## [Exercise objective]
State how many lines of the records include the word "application"; the reply is that number alone.

[Stored data]

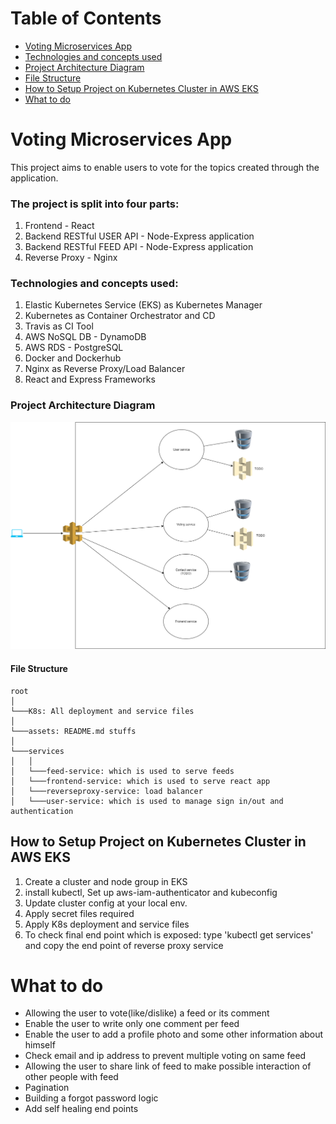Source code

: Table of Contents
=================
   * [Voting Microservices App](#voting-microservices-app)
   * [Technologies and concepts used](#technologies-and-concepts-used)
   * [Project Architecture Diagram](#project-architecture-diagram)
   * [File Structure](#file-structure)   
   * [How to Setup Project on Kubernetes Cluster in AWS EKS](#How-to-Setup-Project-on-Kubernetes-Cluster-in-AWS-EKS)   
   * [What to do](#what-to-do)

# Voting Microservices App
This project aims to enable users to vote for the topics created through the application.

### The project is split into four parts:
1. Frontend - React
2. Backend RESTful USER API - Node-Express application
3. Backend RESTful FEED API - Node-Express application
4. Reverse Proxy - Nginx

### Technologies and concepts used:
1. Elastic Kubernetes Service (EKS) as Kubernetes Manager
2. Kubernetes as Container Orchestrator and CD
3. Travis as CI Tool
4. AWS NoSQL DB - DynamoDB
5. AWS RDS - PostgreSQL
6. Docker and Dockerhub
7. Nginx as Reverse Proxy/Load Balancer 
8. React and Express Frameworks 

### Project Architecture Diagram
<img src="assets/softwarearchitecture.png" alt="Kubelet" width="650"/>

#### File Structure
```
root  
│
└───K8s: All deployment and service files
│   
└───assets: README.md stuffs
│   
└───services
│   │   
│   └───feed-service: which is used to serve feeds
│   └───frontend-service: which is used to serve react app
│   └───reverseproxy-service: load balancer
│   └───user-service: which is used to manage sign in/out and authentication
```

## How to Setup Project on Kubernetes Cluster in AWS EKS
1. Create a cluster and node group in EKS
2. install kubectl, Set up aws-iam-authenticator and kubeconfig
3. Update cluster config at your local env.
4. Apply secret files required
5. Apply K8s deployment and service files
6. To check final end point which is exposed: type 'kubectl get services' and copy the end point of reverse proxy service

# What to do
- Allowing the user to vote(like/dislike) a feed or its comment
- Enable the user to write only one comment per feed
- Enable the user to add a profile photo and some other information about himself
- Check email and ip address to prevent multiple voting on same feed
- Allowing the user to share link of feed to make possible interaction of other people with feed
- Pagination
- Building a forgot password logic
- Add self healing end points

## [Answer to this exercise]
3